When you allocates non-pageable memory, it uses more physical memory because it cannot be paged out.

Zero-Copy Memory

access via zero copy

Zero copy can be achieve by using cudaHostAlloc with specific flag cudaHostAllocMapped.

int *h_data, *d_data;
cudaHostAlloc(&h_data, size, cudaHostAllocMapped);
cudaHostGetDevicePointer(&d_data, h_data, 0);

// do some calculation on d_data...

// access h_data on host and it has the same content as d_data

cudaFreeHost(h_data);

In the code cudaHostGetDevicePointer gets the device pointer to the allocated host memory. So that d_data can be used in device code to access h_data.

warning

Zero-copy memory access can introduce overhead due to PCIe transactions, so its performance benefits depend on the specific use case

Unified Memory

With CUDA 6.0, a new feature called Unified Memory was introduced to simplify memory management in the CUDA programming model. Unified Memory creates a pool of managed memory, where each allocation from this memory pool is accessible on both the CPU and GPU with the same memory address.

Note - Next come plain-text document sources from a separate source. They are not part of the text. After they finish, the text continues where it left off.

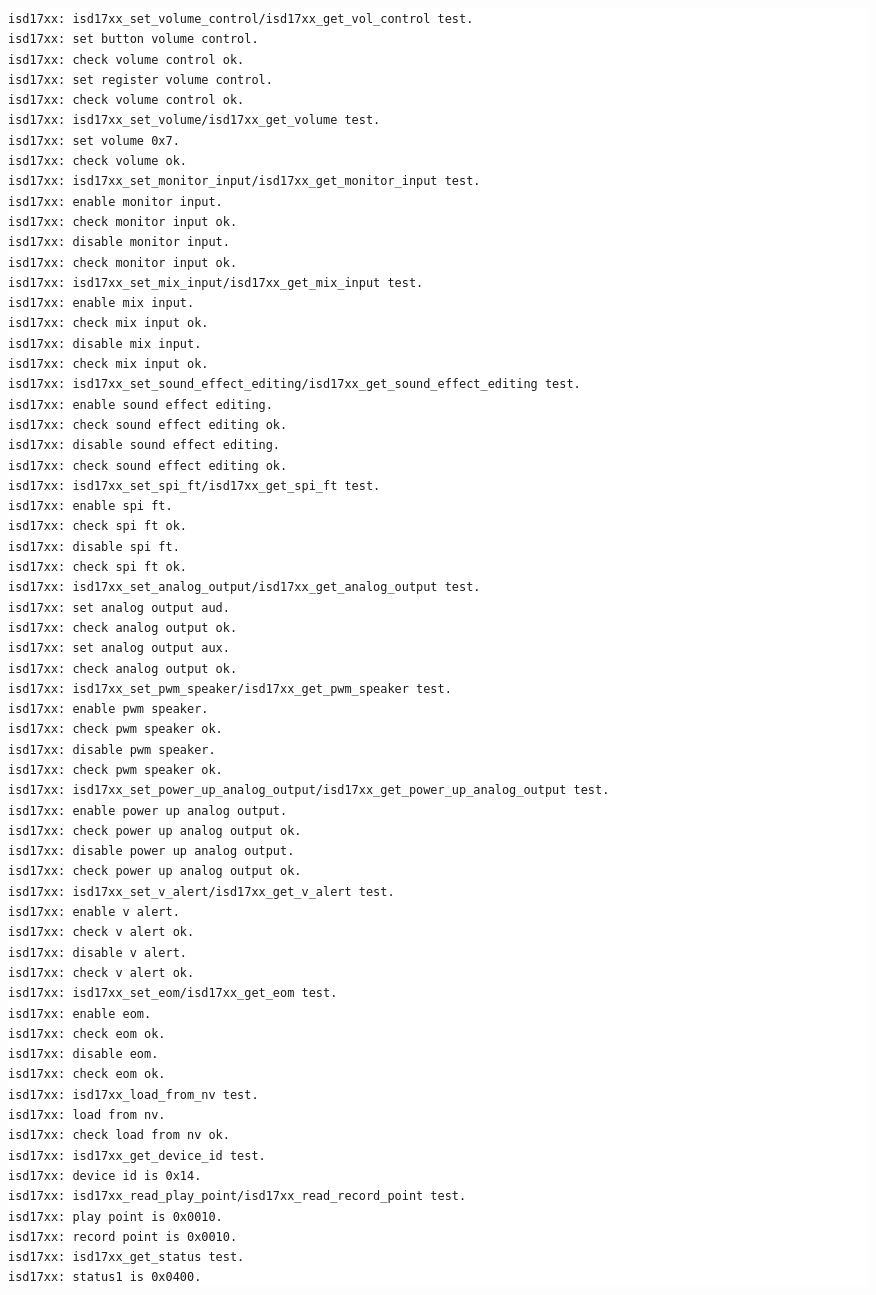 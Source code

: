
 ```shell
isd17xx: isd17xx_set_volume_control/isd17xx_get_vol_control test.
isd17xx: set button volume control.
isd17xx: check volume control ok.
isd17xx: set register volume control.
isd17xx: check volume control ok.
isd17xx: isd17xx_set_volume/isd17xx_get_volume test.
isd17xx: set volume 0x7.
isd17xx: check volume ok.
isd17xx: isd17xx_set_monitor_input/isd17xx_get_monitor_input test.
isd17xx: enable monitor input.
isd17xx: check monitor input ok.
isd17xx: disable monitor input.
isd17xx: check monitor input ok.
isd17xx: isd17xx_set_mix_input/isd17xx_get_mix_input test.
isd17xx: enable mix input.
isd17xx: check mix input ok.
isd17xx: disable mix input.
isd17xx: check mix input ok.
isd17xx: isd17xx_set_sound_effect_editing/isd17xx_get_sound_effect_editing test.
isd17xx: enable sound effect editing.
isd17xx: check sound effect editing ok.
isd17xx: disable sound effect editing.
isd17xx: check sound effect editing ok.
isd17xx: isd17xx_set_spi_ft/isd17xx_get_spi_ft test.
isd17xx: enable spi ft.
isd17xx: check spi ft ok.
isd17xx: disable spi ft.
isd17xx: check spi ft ok.
isd17xx: isd17xx_set_analog_output/isd17xx_get_analog_output test.
isd17xx: set analog output aud.
isd17xx: check analog output ok.
isd17xx: set analog output aux.
isd17xx: check analog output ok.
isd17xx: isd17xx_set_pwm_speaker/isd17xx_get_pwm_speaker test.
isd17xx: enable pwm speaker.
isd17xx: check pwm speaker ok.
isd17xx: disable pwm speaker.
isd17xx: check pwm speaker ok.
isd17xx: isd17xx_set_power_up_analog_output/isd17xx_get_power_up_analog_output test.
isd17xx: enable power up analog output.
isd17xx: check power up analog output ok.
isd17xx: disable power up analog output.
isd17xx: check power up analog output ok.
isd17xx: isd17xx_set_v_alert/isd17xx_get_v_alert test.
isd17xx: enable v alert.
isd17xx: check v alert ok.
isd17xx: disable v alert.
isd17xx: check v alert ok.
isd17xx: isd17xx_set_eom/isd17xx_get_eom test.
isd17xx: enable eom.
isd17xx: check eom ok.
isd17xx: disable eom.
isd17xx: check eom ok.
isd17xx: isd17xx_load_from_nv test.
isd17xx: load from nv.
isd17xx: check load from nv ok.
isd17xx: isd17xx_get_device_id test.
isd17xx: device id is 0x14.
isd17xx: isd17xx_read_play_point/isd17xx_read_record_point test.
isd17xx: play point is 0x0010.
isd17xx: record point is 0x0010.
isd17xx: isd17xx_get_status test.
isd17xx: status1 is 0x0400.
```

The CUDA runtime manages the movement of data between the CPU and GPU, which simplifies programming. Data is transferred between the CPU and GPU as needed, potentially leading to more efficient use of memory bandwidth.

Staticlly allocate unified memory:

__device__ __managed__ int a;

Dynamically allocate unified memory: cudaMallocManaged:

cudaMallocManaged(&data, N * sizeof(int));

// do some calculation on data...

cudaFree(data);

cudaMallocManaged

  • Description: Allocates managed memory that is automatically accessible by both the host and the device. The Unified Memory management system automatically migrates data between the host and device as needed.
  • Use Case: Simplifies memory management when you want to share data between the host and the device without manually copying data back and forth.

Summary

Summary of used APIs

  • cudaMallocManaged: Easiest to use for sharing data between host and device with automatic management but may have performance overhead.
  • cudaMallocHost: Allocates pinned host memory for fast, reliable transfers, best for scenarios with frequent data movement between host and device.
  • cudaHostAlloc: Provides flexible memory allocation with multiple flags, suitable for advanced use cases like direct GPU access and multi-context scenarios.